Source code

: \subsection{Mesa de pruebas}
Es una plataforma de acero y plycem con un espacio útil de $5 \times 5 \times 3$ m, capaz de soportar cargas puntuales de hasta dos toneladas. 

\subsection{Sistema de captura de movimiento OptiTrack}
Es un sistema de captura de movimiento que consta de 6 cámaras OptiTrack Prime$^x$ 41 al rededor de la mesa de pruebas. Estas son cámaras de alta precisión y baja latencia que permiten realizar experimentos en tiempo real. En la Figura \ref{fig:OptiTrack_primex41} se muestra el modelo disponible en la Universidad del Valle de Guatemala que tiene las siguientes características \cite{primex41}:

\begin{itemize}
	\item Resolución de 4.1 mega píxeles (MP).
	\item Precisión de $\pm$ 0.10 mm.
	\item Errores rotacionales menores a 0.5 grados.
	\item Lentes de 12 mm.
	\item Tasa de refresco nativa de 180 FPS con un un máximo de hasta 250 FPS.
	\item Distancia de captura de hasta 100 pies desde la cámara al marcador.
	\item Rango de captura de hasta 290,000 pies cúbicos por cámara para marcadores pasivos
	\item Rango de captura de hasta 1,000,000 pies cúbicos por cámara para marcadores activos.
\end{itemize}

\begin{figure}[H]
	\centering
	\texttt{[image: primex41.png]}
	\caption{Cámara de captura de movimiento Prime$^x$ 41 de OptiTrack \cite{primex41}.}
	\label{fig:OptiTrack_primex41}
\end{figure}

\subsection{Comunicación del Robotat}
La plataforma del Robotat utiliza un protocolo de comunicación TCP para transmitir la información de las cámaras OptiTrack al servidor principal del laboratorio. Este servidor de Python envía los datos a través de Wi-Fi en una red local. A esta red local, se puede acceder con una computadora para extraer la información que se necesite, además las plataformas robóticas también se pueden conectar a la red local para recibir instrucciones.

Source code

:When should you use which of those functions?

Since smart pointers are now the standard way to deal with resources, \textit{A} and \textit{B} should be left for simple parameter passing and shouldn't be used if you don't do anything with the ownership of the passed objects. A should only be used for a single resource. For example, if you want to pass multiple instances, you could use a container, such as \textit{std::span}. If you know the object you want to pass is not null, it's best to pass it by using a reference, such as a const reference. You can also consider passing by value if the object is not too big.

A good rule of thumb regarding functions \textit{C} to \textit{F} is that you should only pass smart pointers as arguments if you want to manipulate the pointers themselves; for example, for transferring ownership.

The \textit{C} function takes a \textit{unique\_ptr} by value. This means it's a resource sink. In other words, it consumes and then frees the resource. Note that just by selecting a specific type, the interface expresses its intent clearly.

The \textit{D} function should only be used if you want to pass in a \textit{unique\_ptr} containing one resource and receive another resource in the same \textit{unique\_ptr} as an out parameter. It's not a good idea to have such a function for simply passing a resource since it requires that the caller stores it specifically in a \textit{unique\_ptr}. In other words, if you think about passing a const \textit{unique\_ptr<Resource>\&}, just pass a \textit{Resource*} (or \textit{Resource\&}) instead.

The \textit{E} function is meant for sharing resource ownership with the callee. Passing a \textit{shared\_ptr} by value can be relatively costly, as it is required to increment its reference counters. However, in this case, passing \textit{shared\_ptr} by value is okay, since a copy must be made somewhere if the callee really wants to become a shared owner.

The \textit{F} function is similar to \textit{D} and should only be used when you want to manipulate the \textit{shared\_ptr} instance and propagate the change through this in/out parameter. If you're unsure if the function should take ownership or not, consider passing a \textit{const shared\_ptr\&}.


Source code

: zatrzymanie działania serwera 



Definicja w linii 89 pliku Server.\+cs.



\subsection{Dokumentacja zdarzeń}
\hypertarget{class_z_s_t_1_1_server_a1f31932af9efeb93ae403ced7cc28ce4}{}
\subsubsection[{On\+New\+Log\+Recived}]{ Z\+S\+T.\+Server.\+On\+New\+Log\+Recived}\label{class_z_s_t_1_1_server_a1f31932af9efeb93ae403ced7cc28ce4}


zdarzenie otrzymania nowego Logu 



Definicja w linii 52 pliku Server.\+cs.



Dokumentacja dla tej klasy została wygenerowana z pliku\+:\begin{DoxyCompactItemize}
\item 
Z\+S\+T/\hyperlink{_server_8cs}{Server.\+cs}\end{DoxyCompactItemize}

☆ ☆ ☆ ☆ ☆ ☆ ☆

Required work: All lines above that hold the string "Robotat" should be copied.

Solution to the problem:
\subsection{Comunicación del Robotat}
La plataforma del Robotat utiliza un protocolo de comunicación TCP para transmitir la información de las cámaras OptiTrack al servidor principal del laboratorio. Este servidor de Python envía los datos a través de Wi-Fi en una red local. A esta red local, se puede acceder con una computadora para extraer la información que se necesite, además las plataformas robóticas también se pueden conectar a la red local para recibir instrucciones.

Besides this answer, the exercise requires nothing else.